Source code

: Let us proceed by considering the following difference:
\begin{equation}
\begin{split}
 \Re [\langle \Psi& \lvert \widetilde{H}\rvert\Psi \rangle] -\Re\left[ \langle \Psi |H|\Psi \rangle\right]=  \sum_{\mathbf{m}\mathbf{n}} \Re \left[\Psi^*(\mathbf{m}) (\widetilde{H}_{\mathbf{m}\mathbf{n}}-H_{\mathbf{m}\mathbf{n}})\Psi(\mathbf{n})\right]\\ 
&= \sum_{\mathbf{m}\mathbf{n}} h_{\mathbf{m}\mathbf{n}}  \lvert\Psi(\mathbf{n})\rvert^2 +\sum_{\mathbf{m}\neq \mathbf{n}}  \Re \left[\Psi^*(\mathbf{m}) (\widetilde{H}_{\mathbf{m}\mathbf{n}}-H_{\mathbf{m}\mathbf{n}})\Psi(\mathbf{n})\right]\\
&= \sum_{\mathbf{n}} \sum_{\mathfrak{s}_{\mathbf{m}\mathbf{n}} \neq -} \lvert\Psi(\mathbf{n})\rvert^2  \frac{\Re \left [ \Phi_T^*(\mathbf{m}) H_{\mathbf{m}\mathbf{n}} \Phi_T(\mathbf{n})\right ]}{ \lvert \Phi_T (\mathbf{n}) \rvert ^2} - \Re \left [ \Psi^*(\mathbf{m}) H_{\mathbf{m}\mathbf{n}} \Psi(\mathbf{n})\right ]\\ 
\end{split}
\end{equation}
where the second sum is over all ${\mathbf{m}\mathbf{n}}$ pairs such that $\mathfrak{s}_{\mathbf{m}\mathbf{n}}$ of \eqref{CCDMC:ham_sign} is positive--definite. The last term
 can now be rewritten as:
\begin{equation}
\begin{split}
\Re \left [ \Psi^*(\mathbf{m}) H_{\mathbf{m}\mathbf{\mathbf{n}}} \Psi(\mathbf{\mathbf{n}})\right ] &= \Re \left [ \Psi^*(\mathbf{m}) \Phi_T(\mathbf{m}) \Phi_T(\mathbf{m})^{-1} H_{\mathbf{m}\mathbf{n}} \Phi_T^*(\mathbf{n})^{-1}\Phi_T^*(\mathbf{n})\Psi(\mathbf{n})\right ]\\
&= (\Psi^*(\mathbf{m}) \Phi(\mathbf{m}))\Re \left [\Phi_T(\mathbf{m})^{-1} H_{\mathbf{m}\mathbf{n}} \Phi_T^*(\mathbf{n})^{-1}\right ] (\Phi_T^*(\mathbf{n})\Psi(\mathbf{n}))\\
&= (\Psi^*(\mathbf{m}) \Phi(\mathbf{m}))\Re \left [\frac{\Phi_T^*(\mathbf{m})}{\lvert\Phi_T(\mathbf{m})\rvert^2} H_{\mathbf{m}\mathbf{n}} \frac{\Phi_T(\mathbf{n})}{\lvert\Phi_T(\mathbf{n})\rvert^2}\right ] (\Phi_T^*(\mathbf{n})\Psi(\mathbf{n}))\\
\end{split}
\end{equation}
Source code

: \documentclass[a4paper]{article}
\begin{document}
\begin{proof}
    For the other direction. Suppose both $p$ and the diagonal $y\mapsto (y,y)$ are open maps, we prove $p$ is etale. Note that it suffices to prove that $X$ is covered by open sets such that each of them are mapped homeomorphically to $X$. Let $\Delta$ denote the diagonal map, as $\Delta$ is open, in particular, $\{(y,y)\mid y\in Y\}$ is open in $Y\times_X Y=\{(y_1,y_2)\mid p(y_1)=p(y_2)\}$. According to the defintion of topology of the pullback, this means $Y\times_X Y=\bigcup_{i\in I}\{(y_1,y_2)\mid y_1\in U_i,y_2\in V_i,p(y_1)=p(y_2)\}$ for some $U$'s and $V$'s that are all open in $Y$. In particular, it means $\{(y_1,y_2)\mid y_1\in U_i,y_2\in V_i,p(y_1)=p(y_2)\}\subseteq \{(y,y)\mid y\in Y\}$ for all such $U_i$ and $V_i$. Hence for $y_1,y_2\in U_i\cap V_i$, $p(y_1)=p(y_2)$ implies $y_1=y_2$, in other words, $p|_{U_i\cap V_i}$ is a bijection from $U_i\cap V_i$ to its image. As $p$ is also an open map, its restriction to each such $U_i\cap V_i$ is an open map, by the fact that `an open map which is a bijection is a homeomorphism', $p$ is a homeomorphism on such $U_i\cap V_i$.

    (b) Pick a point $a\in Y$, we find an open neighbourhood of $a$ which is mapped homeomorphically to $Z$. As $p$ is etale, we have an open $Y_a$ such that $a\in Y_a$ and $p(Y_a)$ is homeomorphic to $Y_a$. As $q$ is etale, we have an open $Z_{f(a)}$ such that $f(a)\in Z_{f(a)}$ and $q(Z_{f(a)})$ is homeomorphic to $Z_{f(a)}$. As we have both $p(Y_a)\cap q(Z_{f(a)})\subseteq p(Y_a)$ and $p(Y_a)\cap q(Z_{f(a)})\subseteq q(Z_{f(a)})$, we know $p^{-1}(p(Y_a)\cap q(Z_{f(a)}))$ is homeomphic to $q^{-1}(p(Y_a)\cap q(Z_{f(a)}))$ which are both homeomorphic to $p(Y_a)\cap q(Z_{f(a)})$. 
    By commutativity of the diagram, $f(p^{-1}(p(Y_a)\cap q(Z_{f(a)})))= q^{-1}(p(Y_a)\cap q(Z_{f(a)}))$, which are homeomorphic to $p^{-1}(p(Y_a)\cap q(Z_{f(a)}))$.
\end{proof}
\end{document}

****

Return the entries above in full and exactly as written.

Source code

: Let us proceed by considering the following difference:
\begin{equation}
\begin{split}
 \Re [\langle \Psi& \lvert \widetilde{H}\rvert\Psi \rangle] -\Re\left[ \langle \Psi |H|\Psi \rangle\right]=  \sum_{\mathbf{m}\mathbf{n}} \Re \left[\Psi^*(\mathbf{m}) (\widetilde{H}_{\mathbf{m}\mathbf{n}}-H_{\mathbf{m}\mathbf{n}})\Psi(\mathbf{n})\right]\\ 
&= \sum_{\mathbf{m}\mathbf{n}} h_{\mathbf{m}\mathbf{n}}  \lvert\Psi(\mathbf{n})\rvert^2 +\sum_{\mathbf{m}\neq \mathbf{n}}  \Re \left[\Psi^*(\mathbf{m}) (\widetilde{H}_{\mathbf{m}\mathbf{n}}-H_{\mathbf{m}\mathbf{n}})\Psi(\mathbf{n})\right]\\
&= \sum_{\mathbf{n}} \sum_{\mathfrak{s}_{\mathbf{m}\mathbf{n}} \neq -} \lvert\Psi(\mathbf{n})\rvert^2  \frac{\Re \left [ \Phi_T^*(\mathbf{m}) H_{\mathbf{m}\mathbf{n}} \Phi_T(\mathbf{n})\right ]}{ \lvert \Phi_T (\mathbf{n}) \rvert ^2} - \Re \left [ \Psi^*(\mathbf{m}) H_{\mathbf{m}\mathbf{n}} \Psi(\mathbf{n})\right ]\\ 
\end{split}
\end{equation}
where the second sum is over all ${\mathbf{m}\mathbf{n}}$ pairs such that $\mathfrak{s}_{\mathbf{m}\mathbf{n}}$ of \eqref{CCDMC:ham_sign} is positive--definite. The last term
 can now be rewritten as:
\begin{equation}
\begin{split}
\Re \left [ \Psi^*(\mathbf{m}) H_{\mathbf{m}\mathbf{\mathbf{n}}} \Psi(\mathbf{\mathbf{n}})\right ] &= \Re \left [ \Psi^*(\mathbf{m}) \Phi_T(\mathbf{m}) \Phi_T(\mathbf{m})^{-1} H_{\mathbf{m}\mathbf{n}} \Phi_T^*(\mathbf{n})^{-1}\Phi_T^*(\mathbf{n})\Psi(\mathbf{n})\right ]\\
&= (\Psi^*(\mathbf{m}) \Phi(\mathbf{m}))\Re \left [\Phi_T(\mathbf{m})^{-1} H_{\mathbf{m}\mathbf{n}} \Phi_T^*(\mathbf{n})^{-1}\right ] (\Phi_T^*(\mathbf{n})\Psi(\mathbf{n}))\\
&= (\Psi^*(\mathbf{m}) \Phi(\mathbf{m}))\Re \left [\frac{\Phi_T^*(\mathbf{m})}{\lvert\Phi_T(\mathbf{m})\rvert^2} H_{\mathbf{m}\mathbf{n}} \frac{\Phi_T(\mathbf{n})}{\lvert\Phi_T(\mathbf{n})\rvert^2}\right ] (\Phi_T^*(\mathbf{n})\Psi(\mathbf{n}))\\
\end{split}
\end{equation}
Source code

: \documentclass[a4paper]{article}
\begin{document}
\begin{proof}
    For the other direction. Suppose both $p$ and the diagonal $y\mapsto (y,y)$ are open maps, we prove $p$ is etale. Note that it suffices to prove that $X$ is covered by open sets such that each of them are mapped homeomorphically to $X$. Let $\Delta$ denote the diagonal map, as $\Delta$ is open, in particular, $\{(y,y)\mid y\in Y\}$ is open in $Y\times_X Y=\{(y_1,y_2)\mid p(y_1)=p(y_2)\}$. According to the defintion of topology of the pullback, this means $Y\times_X Y=\bigcup_{i\in I}\{(y_1,y_2)\mid y_1\in U_i,y_2\in V_i,p(y_1)=p(y_2)\}$ for some $U$'s and $V$'s that are all open in $Y$. In particular, it means $\{(y_1,y_2)\mid y_1\in U_i,y_2\in V_i,p(y_1)=p(y_2)\}\subseteq \{(y,y)\mid y\in Y\}$ for all such $U_i$ and $V_i$. Hence for $y_1,y_2\in U_i\cap V_i$, $p(y_1)=p(y_2)$ implies $y_1=y_2$, in other words, $p|_{U_i\cap V_i}$ is a bijection from $U_i\cap V_i$ to its image. As $p$ is also an open map, its restriction to each such $U_i\cap V_i$ is an open map, by the fact that `an open map which is a bijection is a homeomorphism', $p$ is a homeomorphism on such $U_i\cap V_i$.

    (b) Pick a point $a\in Y$, we find an open neighbourhood of $a$ which is mapped homeomorphically to $Z$. As $p$ is etale, we have an open $Y_a$ such that $a\in Y_a$ and $p(Y_a)$ is homeomorphic to $Y_a$. As $q$ is etale, we have an open $Z_{f(a)}$ such that $f(a)\in Z_{f(a)}$ and $q(Z_{f(a)})$ is homeomorphic to $Z_{f(a)}$. As we have both $p(Y_a)\cap q(Z_{f(a)})\subseteq p(Y_a)$ and $p(Y_a)\cap q(Z_{f(a)})\subseteq q(Z_{f(a)})$, we know $p^{-1}(p(Y_a)\cap q(Z_{f(a)}))$ is homeomphic to $q^{-1}(p(Y_a)\cap q(Z_{f(a)}))$ which are both homeomorphic to $p(Y_a)\cap q(Z_{f(a)})$. 
    By commutativity of the diagram, $f(p^{-1}(p(Y_a)\cap q(Z_{f(a)})))= q^{-1}(p(Y_a)\cap q(Z_{f(a)}))$, which are homeomorphic to $p^{-1}(p(Y_a)\cap q(Z_{f(a)}))$.
\end{proof}
\end{document}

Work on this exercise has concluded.